Why don't they have a relationship? Surely a driver who is suffering from some form of discomfort - whether caused by being dazzled, or cramp from an ill-fitting seat, or dehydration from a failed water bottle - is more likely to be a danger on track? I suppose you could argue that a driver who is too comfortable will theoretically lose his sense of fear and drive dangerously, but I don't think that's realistic in this case.

Comparing F1 to tennis or football in this respect is also irrelevant, because whilst being dazzled in these sports may impair performance slightly and increase the chances of making an error, the danger that arises from such errors is insignificant to that which exists in F1. Tennis players and football goalkeepers occasionally wear baseball caps to reduce the effect of the sun in any case, and it's obvious why they don't wear full-face helmets.;)
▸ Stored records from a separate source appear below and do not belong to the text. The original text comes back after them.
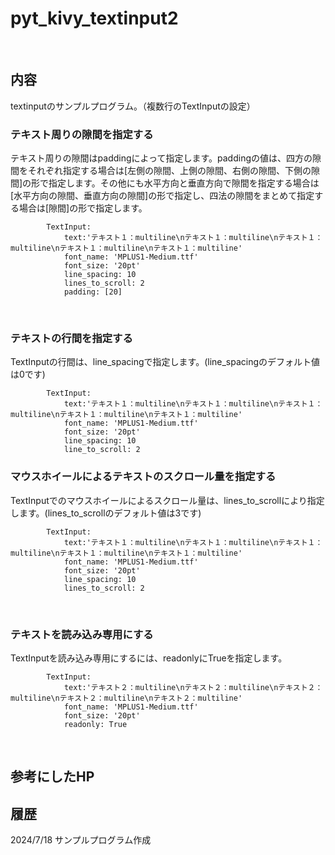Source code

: # pyt_kivy_textinput2

<br>

## 内容 

textinputのサンプルプログラム。（複数行のTextInputの設定）

### テキスト周りの隙間を指定する

テキスト周りの隙間はpaddingによって指定します。paddingの値は、四方の隙間をそれぞれ指定する場合は[左側の隙間、上側の隙間、右側の隙間、下側の隙間]の形で指定します。その他にも水平方向と垂直方向で隙間を指定する場合は[水平方向の隙間、垂直方向の隙間]の形で指定し、四法の隙間をまとめて指定する場合は[隙間]の形で指定します。

```
        TextInput:
            text:'テキスト１：multiline\nテキスト１：multiline\nテキスト１：multiline\nテキスト１：multiline\nテキスト１：multiline'
            font_name: 'MPLUS1-Medium.ttf'
            font_size: '20pt'
            line_spacing: 10
            lines_to_scroll: 2
            padding: [20]
```

<br>

### テキストの行間を指定する

TextInputの行間は、line_spacingで指定します。(line_spacingのデフォルト値は0です)

```
        TextInput:
            text:'テキスト１：multiline\nテキスト１：multiline\nテキスト１：multiline\nテキスト１：multiline\nテキスト１：multiline'
            font_name: 'MPLUS1-Medium.ttf'
            font_size: '20pt'
            line_spacing: 10
            line_to_scroll: 2
```

### マウスホイールによるテキストのスクロール量を指定する

TextInputでのマウスホイールによるスクロール量は、lines_to_scrollにより指定します。(lines_to_scrollのデフォルト値は3です)

```
        TextInput:
            text:'テキスト１：multiline\nテキスト１：multiline\nテキスト１：multiline\nテキスト１：multiline\nテキスト１：multiline'
            font_name: 'MPLUS1-Medium.ttf'
            font_size: '20pt'
            line_spacing: 10
            lines_to_scroll: 2
```

<br>

### テキストを読み込み専用にする

TextInputを読み込み専用にするには、readonlyにTrueを指定します。

```
        TextInput:
            text:'テキスト２：multiline\nテキスト２：multiline\nテキスト２：multiline\nテキスト２：multiline\nテキスト２：multiline'
            font_name: 'MPLUS1-Medium.ttf'
            font_size: '20pt'
            readonly: True
```

<br>

## 参考にしたHP

## 履歴

2024/7/18 サンプルプログラム作成
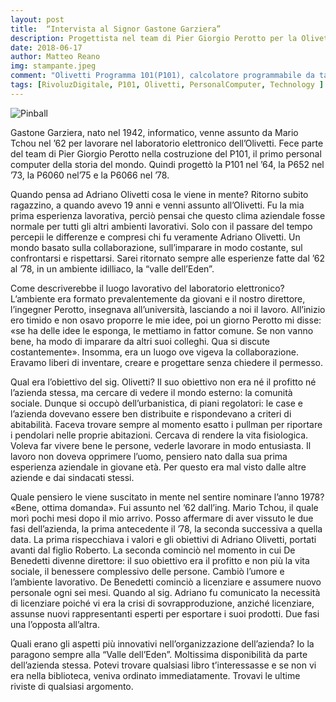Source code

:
 ```yaml
---
layout: post
title:  “Intervista al Signor Gastone Garziera”
description: Progettista nel team di Pier Giorgio Perotto per la Olivetti P101
date: 2018-06-17
author: Matteo Reano
img: stampante.jpeg
comment: "Olivetti Programma 101(P101), calcolatore programmabile da tavolo  - fonte: museoscienza ( http://www.museoscienza.org/dipartimenti/catalogo_collezioni/scheda_oggetto.asp?idk_in=ST010-00250 ) -"
tags: [RivoluzDigitale, P101, Olivetti, PersonalComputer, Technology ]
---
```



![Pinball]({{site.baseurl}}/assets/images/autore.jpeg)

Gastone Garziera, nato nel 1942, informatico, venne assunto da Mario Tchou nel ’62 per lavorare nel laboratorio elettronico dell’Olivetti.
Fece parte del team di Pier Giorgio Perotto nella costruzione del P101, il primo personal computer della storia del mondo.
Quindi progettò la P101 nel ’64, la P652 nel ’73, la P6060 nel’75 e la P6066 nel ’78.

Quando pensa ad Adriano Olivetti cosa le viene in mente?
Ritorno subito ragazzino, a quando avevo 19 anni e venni assunto all’Olivetti. Fu la mia prima esperienza lavorativa, perciò pensai che questo clima aziendale fosse normale per tutti gli altri ambienti lavorativi. Solo con il passare del tempo percepii le differenze e compresi chi fu veramente Adriano Olivetti. Un mondo basato sulla collaborazione, sull’imparare in modo costante, sul confrontarsi e rispettarsi. Sarei ritornato sempre alle esperienze fatte dal ’62 al ’78, in un ambiente idilliaco, la “valle dell’Eden”.

Come descriverebbe il luogo lavorativo del laboratorio elettronico?
L’ambiente era formato prevalentemente da giovani e il nostro direttore, l’ingegner Perotto, insegnava all’università, lasciando a noi il lavoro. All’inizio ero timido e non osavo proporre le mie idee, poi un giorno Perotto mi disse: «se ha delle idee le esponga, le mettiamo in fattor comune. Se non vanno bene, ha modo di imparare da altri suoi colleghi. Qua si discute costantemente». Insomma, era un luogo ove vigeva la collaborazione. Eravamo liberi di inventare, creare e progettare senza chiedere il permesso.

Qual era l’obiettivo del sig. Olivetti?
Il suo obiettivo non era né il profitto né l’azienda stessa, ma cercare di vedere il mondo esterno: la comunità sociale. Dunque si occupò dell’urbanistica, di piani regolatori: le case e l’azienda dovevano essere ben distribuite e rispondevano a criteri di abitabilità. Faceva trovare sempre al momento esatto i pullman per riportare i pendolari nelle proprie abitazioni. Cercava di rendere la vita fisiologica. Voleva far vivere bene le persone, vederle lavorare in modo entusiasta. Il lavoro non doveva opprimere l’uomo, pensiero nato dalla sua prima esperienza aziendale in giovane età. Per questo era mal visto dalle altre aziende e dai sindacati stessi.

Quale pensiero le viene suscitato in mente nel sentire nominare  l’anno 1978?
«Bene, ottima domanda». Fui assunto nel ’62 dall’ing. Mario Tchou, il quale morì pochi mesi dopo il mio arrivo.  Posso affermare di aver vissuto le due fasi dell’azienda, la prima antecedente il ’78, la seconda successiva a quella data.  La prima rispecchiava i valori e gli obiettivi di Adriano Olivetti, portati avanti dal figlio Roberto. La seconda cominciò nel momento in cui De Benedetti divenne direttore: il suo obiettivo era il profitto e non più la vita sociale, il benessere complessivo delle persone. Cambiò l’umore e l’ambiente lavorativo. De Benedetti cominciò a licenziare e assumere nuovo personale ogni sei mesi. Quando al sig. Adriano fu comunicato la necessità di licenziare poiché vi era la crisi di sovrapproduzione, anziché licenziare, assunse nuovi rappresentanti esperti per esportare i suoi prodotti. Due fasi una l’opposta all’altra.

Quali erano gli aspetti più innovativi nell’organizzazione dell’azienda?
Io la paragono sempre alla “Valle dell’Eden”. Moltissima disponibilità da parte dell’azienda stessa. Potevi trovare qualsiasi libro t’interessasse e se non vi era nella biblioteca, veniva ordinato immediatamente. Trovavi le ultime riviste di qualsiasi argomento.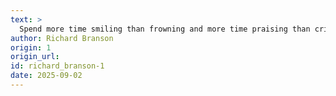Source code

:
 ```yaml
---
text: >
  Spend more time smiling than frowning and more time praising than criticizing.
author: Richard Branson
origin: 1
origin_url:
id: richard_branson-1
date: 2025-09-02 
---
```

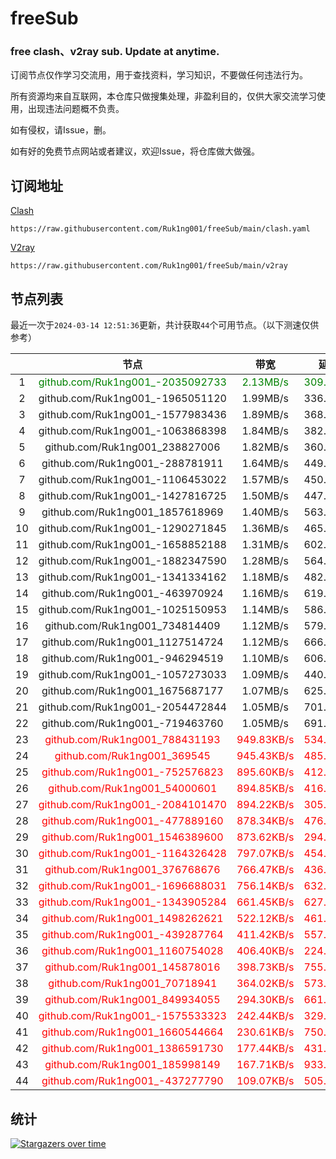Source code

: # freeSub
### free clash、v2ray sub. Update at anytime.

订阅节点仅作学习交流用，用于查找资料，学习知识，不要做任何违法行为。

所有资源均来自互联网，本仓库只做搜集处理，非盈利目的，仅供大家交流学习使用，出现违法问题概不负责。

如有侵权，请Issue，删。

如有好的免费节点网站或者建议，欢迎Issue，将仓库做大做强。

## 订阅地址
[Clash](https://raw.githubusercontent.com/Ruk1ng001/freeSub/main/clash.yaml)
```
https://raw.githubusercontent.com/Ruk1ng001/freeSub/main/clash.yaml
```
[V2ray](https://raw.githubusercontent.com/Ruk1ng001/freeSub/main/v2ray)
```
https://raw.githubusercontent.com/Ruk1ng001/freeSub/main/v2ray
```

## 节点列表

最近一次于`2024-03-14 12:51:36`更新，共计获取`44`个可用节点。（以下测速仅供参考）

|  | 节点 | 带宽 | 延迟 |
|:-:|:--:|:--:|:--:|
 | 1 | <font color=green>github.com/Ruk1ng001_-2035092733</font> | <font color=green>2.13MB/s</font> | <font color=green>309.00ms</font> |
 | 2 | github.com/Ruk1ng001_-1965051120 | 1.99MB/s | 336.00ms |
 | 3 | github.com/Ruk1ng001_-1577983436 | 1.89MB/s | 368.00ms |
 | 4 | github.com/Ruk1ng001_-1063868398 | 1.84MB/s | 382.00ms |
 | 5 | github.com/Ruk1ng001_238827006 | 1.82MB/s | 360.00ms |
 | 6 | github.com/Ruk1ng001_-288781911 | 1.64MB/s | 449.00ms |
 | 7 | github.com/Ruk1ng001_-1106453022 | 1.57MB/s | 450.00ms |
 | 8 | github.com/Ruk1ng001_-1427816725 | 1.50MB/s | 447.00ms |
 | 9 | github.com/Ruk1ng001_1857618969 | 1.40MB/s | 563.00ms |
 | 10 | github.com/Ruk1ng001_-1290271845 | 1.36MB/s | 465.00ms |
 | 11 | github.com/Ruk1ng001_-1658852188 | 1.31MB/s | 602.00ms |
 | 12 | github.com/Ruk1ng001_-1882347590 | 1.28MB/s | 564.00ms |
 | 13 | github.com/Ruk1ng001_-1341334162 | 1.18MB/s | 482.00ms |
 | 14 | github.com/Ruk1ng001_-463970924 | 1.16MB/s | 619.00ms |
 | 15 | github.com/Ruk1ng001_-1025150953 | 1.14MB/s | 586.00ms |
 | 16 | github.com/Ruk1ng001_734814409 | 1.12MB/s | 579.00ms |
 | 17 | github.com/Ruk1ng001_1127514724 | 1.12MB/s | 666.00ms |
 | 18 | github.com/Ruk1ng001_-946294519 | 1.10MB/s | 606.00ms |
 | 19 | github.com/Ruk1ng001_-1057273033 | 1.09MB/s | 440.00ms |
 | 20 | github.com/Ruk1ng001_1675687177 | 1.07MB/s | 625.00ms |
 | 21 | github.com/Ruk1ng001_-2054472844 | 1.05MB/s | 701.00ms |
 | 22 | github.com/Ruk1ng001_-719463760 | 1.05MB/s | 691.00ms |
 | 23 | <font color=red>github.com/Ruk1ng001_788431193</font> | <font color=red>949.83KB/s</font> | <font color=red>534.00ms</font> |
 | 24 | <font color=red>github.com/Ruk1ng001_369545</font> | <font color=red>945.43KB/s</font> | <font color=red>485.00ms</font> |
 | 25 | <font color=red>github.com/Ruk1ng001_-752576823</font> | <font color=red>895.60KB/s</font> | <font color=red>412.00ms</font> |
 | 26 | <font color=red>github.com/Ruk1ng001_54000601</font> | <font color=red>894.85KB/s</font> | <font color=red>416.00ms</font> |
 | 27 | <font color=red>github.com/Ruk1ng001_-2084101470</font> | <font color=red>894.22KB/s</font> | <font color=red>305.00ms</font> |
 | 28 | <font color=red>github.com/Ruk1ng001_-477889160</font> | <font color=red>878.34KB/s</font> | <font color=red>476.00ms</font> |
 | 29 | <font color=red>github.com/Ruk1ng001_1546389600</font> | <font color=red>873.62KB/s</font> | <font color=red>294.00ms</font> |
 | 30 | <font color=red>github.com/Ruk1ng001_-1164326428</font> | <font color=red>797.07KB/s</font> | <font color=red>454.00ms</font> |
 | 31 | <font color=red>github.com/Ruk1ng001_376768676</font> | <font color=red>766.47KB/s</font> | <font color=red>436.00ms</font> |
 | 32 | <font color=red>github.com/Ruk1ng001_-1696688031</font> | <font color=red>756.14KB/s</font> | <font color=red>632.00ms</font> |
 | 33 | <font color=red>github.com/Ruk1ng001_-1343905284</font> | <font color=red>661.45KB/s</font> | <font color=red>627.00ms</font> |
 | 34 | <font color=red>github.com/Ruk1ng001_1498262621</font> | <font color=red>522.12KB/s</font> | <font color=red>461.00ms</font> |
 | 35 | <font color=red>github.com/Ruk1ng001_-439287764</font> | <font color=red>411.42KB/s</font> | <font color=red>557.00ms</font> |
 | 36 | <font color=red>github.com/Ruk1ng001_1160754028</font> | <font color=red>406.40KB/s</font> | <font color=red>224.00ms</font> |
 | 37 | <font color=red>github.com/Ruk1ng001_145878016</font> | <font color=red>398.73KB/s</font> | <font color=red>755.00ms</font> |
 | 38 | <font color=red>github.com/Ruk1ng001_70718941</font> | <font color=red>364.02KB/s</font> | <font color=red>573.00ms</font> |
 | 39 | <font color=red>github.com/Ruk1ng001_849934055</font> | <font color=red>294.30KB/s</font> | <font color=red>661.00ms</font> |
 | 40 | <font color=red>github.com/Ruk1ng001_-1575533323</font> | <font color=red>242.44KB/s</font> | <font color=red>329.00ms</font> |
 | 41 | <font color=red>github.com/Ruk1ng001_1660544664</font> | <font color=red>230.61KB/s</font> | <font color=red>750.00ms</font> |
 | 42 | <font color=red>github.com/Ruk1ng001_1386591730</font> | <font color=red>177.44KB/s</font> | <font color=red>431.00ms</font> |
 | 43 | <font color=red>github.com/Ruk1ng001_185998149</font> | <font color=red>167.71KB/s</font> | <font color=red>933.00ms</font> |
 | 44 | <font color=red>github.com/Ruk1ng001_-437277790</font> | <font color=red>109.07KB/s</font> | <font color=red>505.00ms</font> |


## 统计

[![Stargazers over time](https://starchart.cc/Ruk1ng001/freeSub.svg)](https://starchart.cc/Ruk1ng001/freeSub)
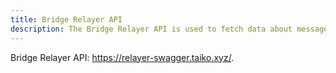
 ```yaml
---
title: Bridge Relayer API
description: The Bridge Relayer API is used to fetch data about messages faciliated by Taiko Labs' bridge relayer.
---
```


Bridge Relayer API: <a href="https://relayer-swagger.taiko.xyz/" target="_blank" rel="noopener noreferrer">https://relayer-swagger.taiko.xyz/</a>.
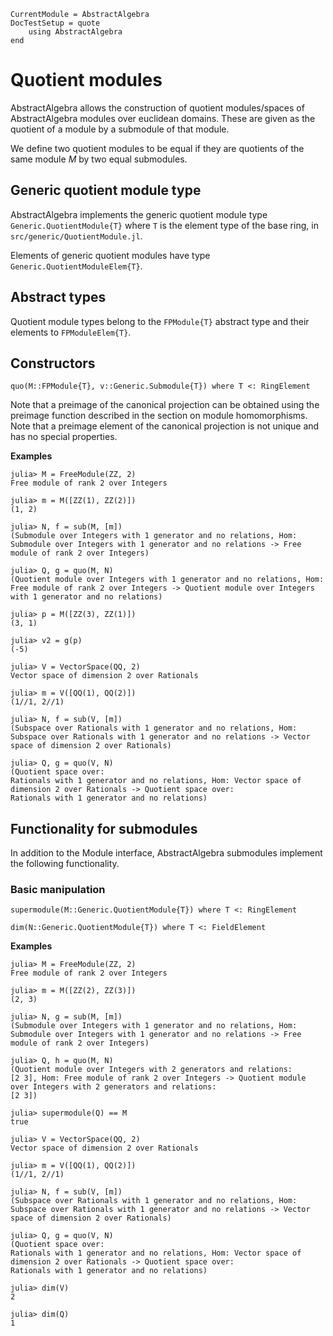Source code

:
 ```@meta
CurrentModule = AbstractAlgebra
DocTestSetup = quote
    using AbstractAlgebra
end
```

# Quotient modules

AbstractAlgebra allows the construction of quotient modules/spaces of
AbstractAlgebra modules over euclidean domains. These are given as the
quotient of a module by a submodule of that module.

We define two quotient modules to be equal if they are quotients of the
same module $M$ by two equal submodules.

## Generic quotient module type

AbstractAlgebra implements the generic quotient module type
`Generic.QuotientModule{T}` where `T` is the element type of the base ring,
in `src/generic/QuotientModule.jl`.

Elements of generic quotient modules have type `Generic.QuotientModuleElem{T}`.

## Abstract types

Quotient module types belong to the `FPModule{T}` abstract type and their
elements to `FPModuleElem{T}`.

## Constructors

```@docs
quo(M::FPModule{T}, v::Generic.Submodule{T}) where T <: RingElement
```

Note that a preimage of the canonical projection can be obtained using the
preimage function described in the section on module homomorphisms. Note that
a preimage element of the canonical projection is not unique and has no special
properties.

**Examples**

```jldoctest
julia> M = FreeModule(ZZ, 2)
Free module of rank 2 over Integers

julia> m = M([ZZ(1), ZZ(2)])
(1, 2)

julia> N, f = sub(M, [m])
(Submodule over Integers with 1 generator and no relations, Hom: Submodule over Integers with 1 generator and no relations -> Free module of rank 2 over Integers)

julia> Q, g = quo(M, N)
(Quotient module over Integers with 1 generator and no relations, Hom: Free module of rank 2 over Integers -> Quotient module over Integers with 1 generator and no relations)

julia> p = M([ZZ(3), ZZ(1)])
(3, 1)

julia> v2 = g(p)
(-5)

julia> V = VectorSpace(QQ, 2)
Vector space of dimension 2 over Rationals

julia> m = V([QQ(1), QQ(2)])
(1//1, 2//1)

julia> N, f = sub(V, [m])
(Subspace over Rationals with 1 generator and no relations, Hom: Subspace over Rationals with 1 generator and no relations -> Vector space of dimension 2 over Rationals)

julia> Q, g = quo(V, N)
(Quotient space over:
Rationals with 1 generator and no relations, Hom: Vector space of dimension 2 over Rationals -> Quotient space over:
Rationals with 1 generator and no relations)

```

## Functionality for submodules

In addition to the Module interface, AbstractAlgebra submodules implement the
following functionality.

### Basic manipulation

```@docs
supermodule(M::Generic.QuotientModule{T}) where T <: RingElement

dim(N::Generic.QuotientModule{T}) where T <: FieldElement
```

**Examples**

```jldoctest
julia> M = FreeModule(ZZ, 2)
Free module of rank 2 over Integers

julia> m = M([ZZ(2), ZZ(3)])
(2, 3)

julia> N, g = sub(M, [m])
(Submodule over Integers with 1 generator and no relations, Hom: Submodule over Integers with 1 generator and no relations -> Free module of rank 2 over Integers)

julia> Q, h = quo(M, N)
(Quotient module over Integers with 2 generators and relations:
[2 3], Hom: Free module of rank 2 over Integers -> Quotient module over Integers with 2 generators and relations:
[2 3])

julia> supermodule(Q) == M
true

julia> V = VectorSpace(QQ, 2)
Vector space of dimension 2 over Rationals

julia> m = V([QQ(1), QQ(2)])
(1//1, 2//1)

julia> N, f = sub(V, [m])
(Subspace over Rationals with 1 generator and no relations, Hom: Subspace over Rationals with 1 generator and no relations -> Vector space of dimension 2 over Rationals)

julia> Q, g = quo(V, N)
(Quotient space over:
Rationals with 1 generator and no relations, Hom: Vector space of dimension 2 over Rationals -> Quotient space over:
Rationals with 1 generator and no relations)

julia> dim(V)
2

julia> dim(Q)
1

```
I know this is circuit racing we're discussing, but I'm gonna point out we've been round this loop before :) . If vision is the priority you would definitely not stay with helmets and tearoffs: drivers can only 'clean' the visor half a dozen times in a race and all the extra surfaces can only make dazzle worse. A colour filter reduces contrast and thus visual acuity. So trying to optimise driver vision quickly leads you to a nice clear canopy with F1 aircon/demisting and F1 wash/wipe with both bug-removing and dilute sprays a la Porsche :D.

You can speculate about comfort making safety better or making safety worse, but the reason it's so ambiguous is that there's no relationship and no data to indicate one.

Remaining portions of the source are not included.